Sheira: Tot, Roobix, I want you both to perform with me at Ducker’s show. I modified one of the sketches we did together a couple years ago, Tot, and added in something for Roobix. Wanna take a look? (holds out tablet reader to Roobix, who takes it reluctantly)

Roobix scans over the script.

Roobix: Why do I have to be the bad guy?

Tot: You’re the bad guy?

Roobix: I don’t even look like a cop!

Sheira: That’s true, but you could pass for an IRS agent.

Tot: Or a bureau rat.

Roobix sighs deeply.

Sheira: Oh, come on. It’ll be fun! And think how many people we can wake up with this skit! I’m opening for Chris Ducker, one of the most successful comedians ever! There are gonna be 500 people there!

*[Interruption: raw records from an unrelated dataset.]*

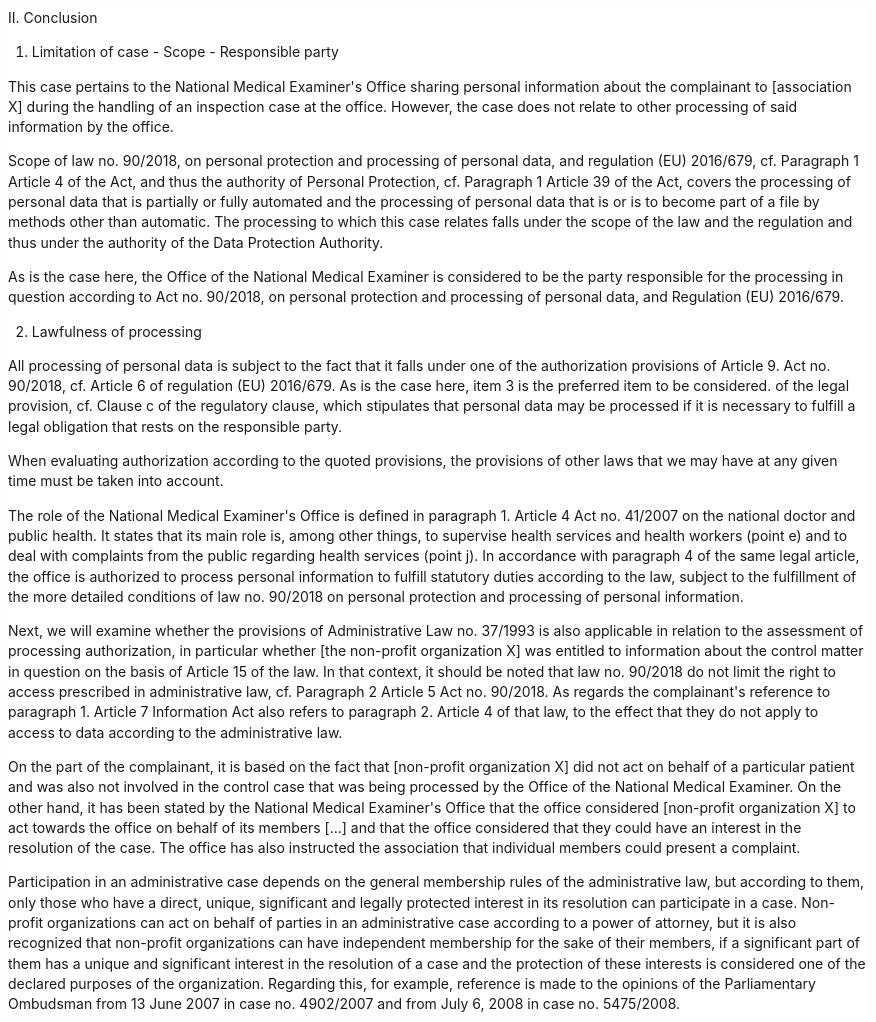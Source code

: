 II. Conclusion
1. Limitation of case - Scope - Responsible party

This case pertains to the National Medical Examiner's Office sharing personal information about the complainant to \[association X\] during the handling of an inspection case at the office. However, the case does not relate to other processing of said information by the office.

Scope of law no. 90/2018, on personal protection and processing of personal data, and regulation (EU) 2016/679, cf. Paragraph 1 Article 4 of the Act, and thus the authority of Personal Protection, cf. Paragraph 1 Article 39 of the Act, covers the processing of personal data that is partially or fully automated and the processing of personal data that is or is to become part of a file by methods other than automatic. The processing to which this case relates falls under the scope of the law and the regulation and thus under the authority of the Data Protection Authority.

As is the case here, the Office of the National Medical Examiner is considered to be the party responsible for the processing in question according to Act no. 90/2018, on personal protection and processing of personal data, and Regulation (EU) 2016/679.

2. Lawfulness of processing

All processing of personal data is subject to the fact that it falls under one of the authorization provisions of Article 9. Act no. 90/2018, cf. Article 6 of regulation (EU) 2016/679. As is the case here, item 3 is the preferred item to be considered. of the legal provision, cf. Clause c of the regulatory clause, which stipulates that personal data may be processed if it is necessary to fulfill a legal obligation that rests on the responsible party.

When evaluating authorization according to the quoted provisions, the provisions of other laws that we may have at any given time must be taken into account.

The role of the National Medical Examiner's Office is defined in paragraph 1. Article 4 Act no. 41/2007 on the national doctor and public health. It states that its main role is, among other things, to supervise health services and health workers (point e) and to deal with complaints from the public regarding health services (point j). In accordance with paragraph 4 of the same legal article, the office is authorized to process personal information to fulfill statutory duties according to the law, subject to the fulfillment of the more detailed conditions of law no. 90/2018 on personal protection and processing of personal information.

Next, we will examine whether the provisions of Administrative Law no. 37/1993 is also applicable in relation to the assessment of processing authorization, in particular whether \[the non-profit organization X\] was entitled to information about the control matter in question on the basis of Article 15 of the law. In that context, it should be noted that law no. 90/2018 do not limit the right to access prescribed in administrative law, cf. Paragraph 2 Article 5 Act no. 90/2018. As regards the complainant's reference to paragraph 1. Article 7 Information Act also refers to paragraph 2. Article 4 of that law, to the effect that they do not apply to access to data according to the administrative law.

On the part of the complainant, it is based on the fact that \[non-profit organization X\] did not act on behalf of a particular patient and was also not involved in the control case that was being processed by the Office of the National Medical Examiner. On the other hand, it has been stated by the National Medical Examiner's Office that the office considered \[non-profit organization X\] to act towards the office on behalf of its members \[...\] and that the office considered that they could have an interest in the resolution of the case. The office has also instructed the association that individual members could present a complaint.

Participation in an administrative case depends on the general membership rules of the administrative law, but according to them, only those who have a direct, unique, significant and legally protected interest in its resolution can participate in a case. Non-profit organizations can act on behalf of parties in an administrative case according to a power of attorney, but it is also recognized that non-profit organizations can have independent membership for the sake of their members, if a significant part of them has a unique and significant interest in the resolution of a case and the protection of these interests is considered one of the declared purposes of the organization. Regarding this, for example, reference is made to the opinions of the Parliamentary Ombudsman from 13 June 2007 in case no. 4902/2007 and from July 6, 2008 in case no. 5475/2008.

Tot: Not to mention the online views afterwards.

Roobix: Oh, all right.

Sheira (excited): Yes! This is gonna be epic! Ok, so another thing I wanted to mention is I heard back from Ray O. Paz yesterday.

Tot: Oh yeah? How’s life at the Veritas homestead?

Sheira: Busy as ever. You know how he is, always working on a dozen projects. So he thinks this comedy show is a huge opportunity.

Roobix: Obvious.

Sheira: But he’s concerned about our security culture. He asked about our plan if the bullies in blue show up.

Tot: We don’t have a plan.

Sheira: That’s his concern. We should probably have one, just in case. He made some good suggestions.

Roobix: Ok, let’s talk.

Sheira: Probably better to have this chat in private. Let’s get to the warehouse.